Maioria considera Lula culpado e vê que Fachin agiu mal, diz Datafolha

A anulação das condenações no âmbito da Lava Jato, que tornou o ex-presidente elegível novamente, não foi bem aceita por 51% dos ouvidos

Rafaela Lara, da CNN, em São Paulo
22 de março de 2021 às 09:10 | Atualizado 22 de março de 2021 às 15:39

Para 57% da população, a condenação do ex-presidente Luiz Inácio Lula da Silva no caso do tríplex no Guarujá foi justa. Outros 51% consideram que o ministro do Supremo Tribunal Federal (STF), Edson Fachin, agiu mal ao decidir anular as decisões contra o petista.
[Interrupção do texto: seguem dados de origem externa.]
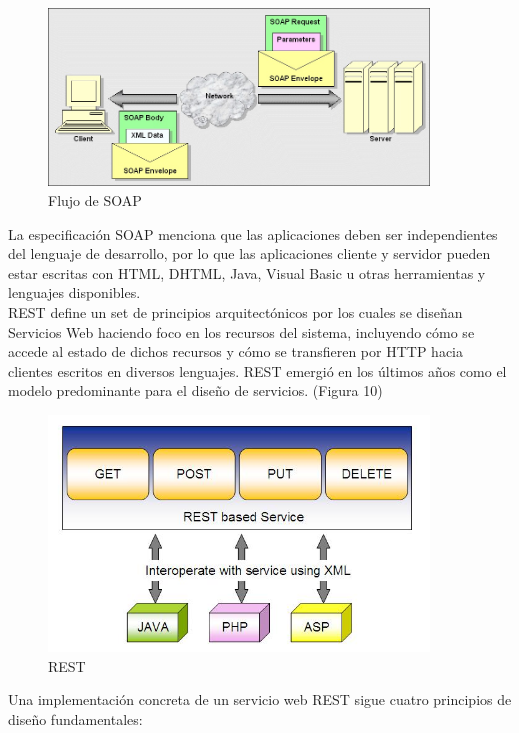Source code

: \documentclass[12pt,letterpaper,titlepage]{article}
\begin{document}
\begin{itemize}
\begin{itemize}
\begin{figure}
  \centering
    \includegraphics[width=0.9\textwidth]{9_soap}
  \caption{Flujo de SOAP}
  \label{fig9:soap}
\end{figure}

La especificación SOAP menciona que las aplicaciones deben ser independientes del lenguaje de desarrollo, por lo que las aplicaciones cliente y servidor pueden estar escritas con HTML, DHTML, Java, Visual Basic u otras herramientas y lenguajes disponibles.\\


REST define un set de principios arquitectónicos por los cuales se diseñan Servicios Web haciendo foco en los recursos del sistema, incluyendo cómo se accede al estado de dichos recursos y cómo se transfieren por HTTP hacia clientes escritos en diversos lenguajes. REST emergió en los últimos años como el modelo predominante para el diseño de servicios. (Figura 10)\\

\begin{figure}
  \centering
    \includegraphics[width=0.9\textwidth]{10_rest}
  \caption{REST}
  \label{fig10:rest}
\end{figure}
Una implementación concreta de un servicio web REST sigue cuatro principios de diseño fundamentales:\\


\end{itemize}
\end{itemize}
\end{document}
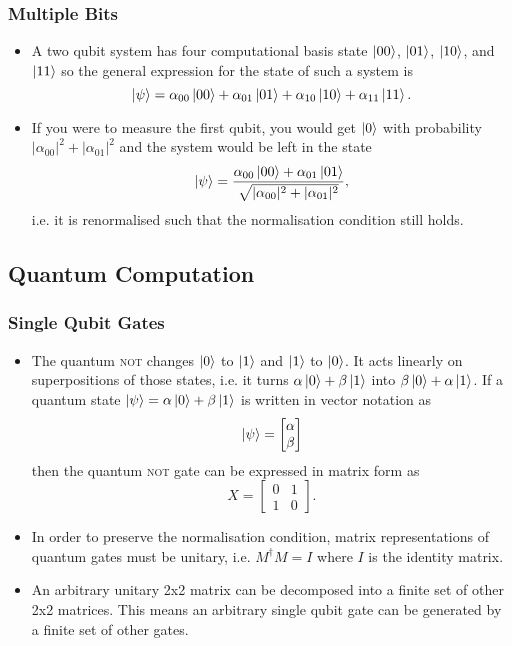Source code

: \documentclass{article}
\begin{document}
\subsubsection{Multiple Bits}

\begin{itemize}
  \item A two qubit system has four computational basis state $\ket{00}$, $\ket{01}$, $\ket{10}$, and $\ket{11}$ so the general expression for the state of such a system is \[\ket{\psi} = \alpha_{00} \ket{00} + \alpha_{01} \ket{01} + \alpha_{10} \ket{10} + \alpha_{11} \ket{11}.\]

  \item If you were to measure the first qubit, you would get $\ket{0}$ with probability $|\alpha_{00}|^2 + |\alpha_{01}|^2$ and the system would be left in the state \[\ket{\psi} = \frac{\alpha_{00} \ket{00} + \alpha_{01} \ket{01}}{\sqrt{|\alpha_{00}|^2 + |\alpha_{01}|^2}},\] i.e. it is renormalised such that the normalisation condition still holds.
\end{itemize}

\subsection{Quantum Computation}

\subsubsection{Single Qubit Gates}

\begin{itemize}
  \item The quantum \textsc{not} changes $\ket{0}$ to $\ket{1}$ and $\ket{1}$ to $\ket{0}$. It acts linearly on superpositions of those states, i.e. it turns $\alpha \ket{0} + \beta \ket{1}$ into $\beta \ket{0} + \alpha \ket{1}$. If a quantum state $\ket{\psi} = \alpha \ket{0} + \beta \ket{1}$ is written in vector notation as \[\ket{\psi} = \begin{bmatrix}
            \alpha \\
            \beta
          \end{bmatrix}\] then the quantum \textsc{not} gate can be expressed in matrix form as \[X = \begin{bmatrix}
            0 & 1 \\
            1 & 0
          \end{bmatrix}.\]

  \item In order to preserve the normalisation condition, matrix representations of quantum gates must be unitary, i.e. $M^\dagger M = I$ where $I$ is the identity matrix.

  \item An arbitrary unitary 2x2 matrix can be decomposed into a finite set of other 2x2 matrices. This means an arbitrary single qubit gate can be generated by a finite set of other gates.
\end{itemize}
\end{document}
É o que revela a pesquisa Datalha, divulgada nesta segunda-feira (22), que ouviu 2.023 pessoas entre os dias 15 e 16 março. A margem de erro é de dois pontos, para mais ou menos. 

Para 38% dos ouvidos pelo Datafolha, a decisão foi injusta, outros 5% não souberam opinar.

Lula foi condenado pelo então juiz Sergio Moro há 9 anos e 6 meses de prisão no caso do tríplex, no âmbito da Operação Lava Jato.

A pena foi aumentada pela 12 anos e um mês na segunda instância e, depois, reduzida a 8 anos e 10 meses no Superior Tribunal de Justiça (STJ).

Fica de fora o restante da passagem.